DecisionTree.jl
DecisionTree.jl copied to clipboard
VFDT's based on this package?
Hi, I'm interested in a Julia implementation of Domingo's VFDT's aka "Hoeffding Trees", see, for example:
http://weka.sourceforge.net/doc.dev/weka/classifiers/trees/HoeffdingTree.html
This is a streaming algorithm for learning decision trees and might be very useful for modelling "big data" such as logs etc.
Are there any plans for implementing streaming algorithms within this package? If not do you think it is feasible on top of the infrastructure provided here, or would a clean/separate implementation/package be better?
Thanks for any input you might have.
I have also missed something like that in Julia. But perhaps it would fit better to OnlineStats.jl?

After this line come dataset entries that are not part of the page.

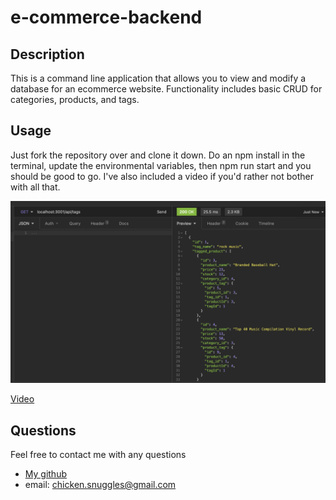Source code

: # e-commerce-backend
  ## Description
 This is a command line application that allows you to view and modify a database for an ecommerce website. Functionality includes basic CRUD for categories, products, and tags.
  <br/>

  ## Usage
  Just fork the repository over and clone it down. Do an npm install in the terminal, update the environmental variables, then npm run start and you should be good to go. I've also included a video if you'd rather not bother with all that.

  ![Sample](https://github.com/boogiematrix/e-commerce-backend/blob/main/assets/pictures/ecommerce-screenshot.png)

  [Video](https://drive.google.com/file/d/1iugxfuUo5OBdouo5oK1G0CbUkdPElz53/view)
  
  ## Questions
  Feel free to contact me with any questions
* [My github](https://github.com/boogiematrix)
* email: chicken.snuggles@gmail.com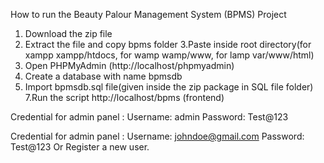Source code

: How to run the Beauty Palour Management System (BPMS) Project
1. Download the zip file
2. Extract the file and copy bpms folder
3.Paste inside root directory(for xampp xampp/htdocs, for wamp wamp/www, for lamp var/www/html)
4. Open PHPMyAdmin (http://localhost/phpmyadmin)
5. Create a database with name bpmsdb
6. Import bpmsdb.sql file(given inside the zip package in SQL file folder)
7.Run the script http://localhost/bpms (frontend)

Credential for admin panel :
Username: admin
Password: Test@123

Credential for admin panel :
Username: johndoe@gmail.com
Password: Test@123
Or Register a new user.

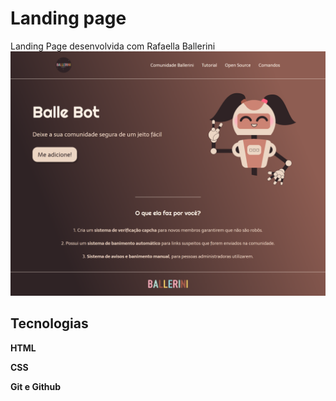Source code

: # Landing page
 Landing Page desenvolvida com Rafaella Ballerini
 ![screenshoot da landing page!](screenshot.png)

## Tecnologias
**HTML**

**CSS**

**Git e Github**
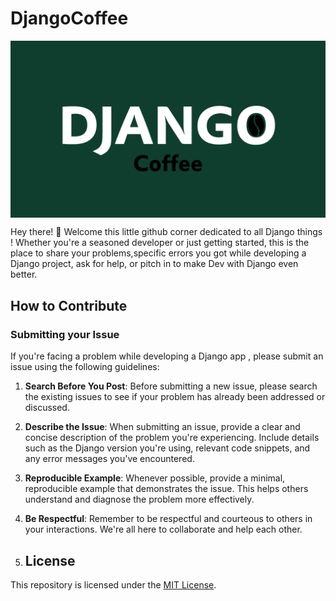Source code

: # DjangoCoffee
<p align="center" border="none">
  <img alt="DjangoCoffee" src="./Django.png" align="center">
</p>
Hey there! 👋 Welcome this little github corner dedicated to all Django things ! Whether you're a seasoned developer or just getting started, this is the place to share your problems,specific errors you got while developing a Django project, ask for help, or pitch in to make Dev with Django even better.

## How to Contribute

### Submitting your Issue

If you're facing a problem while developing a Django app , please submit an issue using the following guidelines:

1. **Search Before You Post**: Before submitting a new issue, please search the existing issues to see if your problem has already been addressed or discussed.

2. **Describe the Issue**: When submitting an issue, provide a clear and concise description of the problem you're experiencing. Include details such as the Django version you're using, relevant code snippets, and any error messages you've encountered.

3. **Reproducible Example**: Whenever possible, provide a minimal, reproducible example that demonstrates the issue. This helps others understand and diagnose the problem more effectively.

4. **Be Respectful**: Remember to be respectful and courteous to others in your interactions. We're all here to collaborate and help each other.

5. ## License

This repository is licensed under the [MIT License](LICENSE).

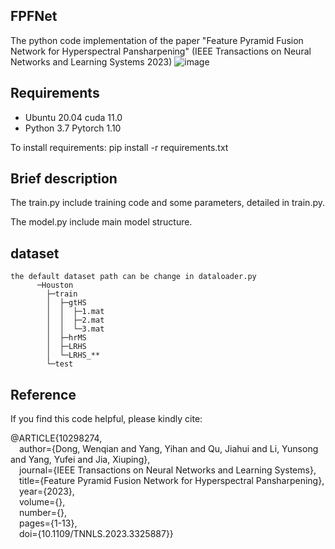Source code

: ## FPFNet
The python code implementation of the paper "Feature Pyramid Fusion Network for Hyperspectral Pansharpening" (IEEE Transactions on Neural Networks and Learning Systems 2023)
![image](https://github.com/Jiahuiqu/FPFNet/assets/78287811/f8a138d1-53b4-4ffc-895f-b189b620c5dc)


## Requirements
  * Ubuntu 20.04 cuda 11.0
  * Python 3.7 Pytorch 1.10

To install requirements: pip install -r requirements.txt

## Brief description
The train.py include training code and some parameters, detailed in train.py.

The model.py include main model structure.

## dataset
    the default dataset path can be change in dataloader.py
          ─Houston
            ├─train
            │  ├─gtHS
            │  │  ├─1.mat
            │  │  ├─2.mat
            │  │  └─3.mat
            │  ├─hrMS
            │  ├─LRHS
            │  └─LRHS_**
            └─test


## Reference
If you find this code helpful, please kindly cite:

@ARTICLE{10298274,  
  &emsp;author={Dong, Wenqian and Yang, Yihan and Qu, Jiahui and Li, Yunsong and Yang, Yufei and Jia, Xiuping},  
  &emsp;journal={IEEE Transactions on Neural Networks and Learning Systems},  
  &emsp;title={Feature Pyramid Fusion Network for Hyperspectral Pansharpening},  
  &emsp;year={2023},  
  &emsp;volume={},  
  &emsp;number={},  
  &emsp;pages={1-13},  
  &emsp;doi={10.1109/TNNLS.2023.3325887}}
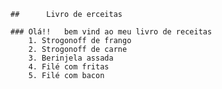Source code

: 	##		Livro de erceitas

	### Olá!!	bem vind ao meu livro de receitas
		1. Strogonoff de frango
		2. Strogonoff de carne
		3. Berinjela assada
		4. Filé com fritas
		5. Filé com bacon
	
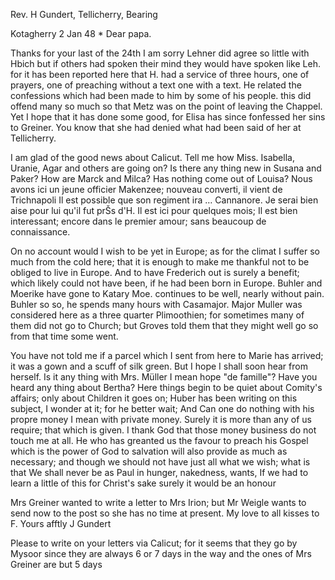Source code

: Rev. H Gundert, Tellicherry, Bearing

 Kotagherry 2 Jan 48
 <Sunday>*
Dear papa.

Thanks for your last of the 24th I am sorry Lehner did agree so little with Hbich but if others had spoken their mind they would have spoken like Leh. for it has been reported here that H. had a service of three hours, one of prayers, one of preaching without a text one with a text. He related the confessions which had been made to him by some of his people. this did offend many so much so that Metz was on the point of leaving the Chappel. Yet I hope that it has done some good, for Elisa has since fonfessed her sins to Greiner. You know that she had denied what had been said of her at Tellicherry.

I am glad of the good news about Calicut. Tell me how Miss. Isabella, Uranie, Agar and others are going on? Is there any thing new in Susana and Paker? How are Marck and Milca? Has nothing come out of Louisa? 
Nous avons ici un jeune officier Makenzee; nouveau converti, il vient de Trichnapoli Il est possible que son regiment ira … Cannanore. Je serai bien aise pour lui qu'il fut prŠs d'H. Il est ici pour quelques mois; Il est bien interessant; encore dans le premier amour; sans beaucoup de connaissance.

On no account would I wish to be yet in Europe; as for the climat I suffer so much from the cold here; that it is enough to make me thankful not to be obliged to live in Europe. And to have Frederich out is surely a benefit; which likely could not have been, if he had been born in Europe. 
Buhler and Moerike have gone to Katary Moe. continues to be well, nearly without pain. Buhler so so, he spends many hours with Casamajor. Major Muller was considered here as a three quarter Plimoothien; for sometimes many of them did not go to Church; but Groves told them that they might well go so from that time some went.

You have not told me if a parcel which I sent from here to Marie has arrived; it was a gown and a scuff of silk green. But I hope I shall soon hear from herself. Is it any thing with Mrs. Müller I mean hope "de famille"? Have you heard any thing about Bertha? Here things begin to be quiet about Comity's affairs; only about Children it goes on; Huber has been writing on this subject, I wonder at it; for he better wait; And Can one do nothing with his propre money I mean with private money. Surely it is more than any of us require; that which is given. I thank God that those money business do not touch me at all. He who has greanted us the favour to preach his Gospel which is the power of God to salvation will also provide as much as necessary; and though we should not have just all what we wish; what is that We shall never be as Paul in hunger, nakedness, wants, If we had to learn a little of this for Christ's sake surely it would be an honour

Mrs Greiner wanted to write a letter to Mrs Irion; but Mr Weigle wants to send now to the post so she has no time at present.
My love to all kisses to F.
 Yours afftly
 J Gundert

Please to write on your letters via Calicut; for it seems that they go by Mysoor since they are always 6 or 7 days in the way and the ones of Mrs Greiner are but 5 days

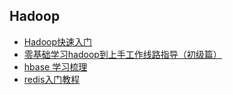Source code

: ## Hadoop

* [Hadoop快速入门](http://hadoop.apache.org/docs/r1.0.4/cn/quickstart.html#%E7%9B%AE%E7%9A%84)
* [零基础学习hadoop到上手工作线路指导（初级篇）](http://www.kuqin.com/shuoit/20150331/345470.html)
* [hbase 学习梳理](http://www.superwu.cn/?p=1443)
* [redis入门教程](http://www.runoob.com/redis/redis-tutorial.html)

Agreed, although my feeling is that the types and methods available in this package (DT) might be needed for a VFDT implementation and, in some sense, it is not as clear that a VFDT has O(1) memory requirement (since the tree might grow very large).
What is your opinion on this, @joshday? Would VFDT fit the scope of OnlineStats.jl or would it better fit elsewhere?
Yes, it would fit in the scope of OnlineStats. I actually started working on it recently, but @robertfeldt makes a good point that before it's done I'll probably be reinventing some data structures that exist here. I think that's fine at least in the short term.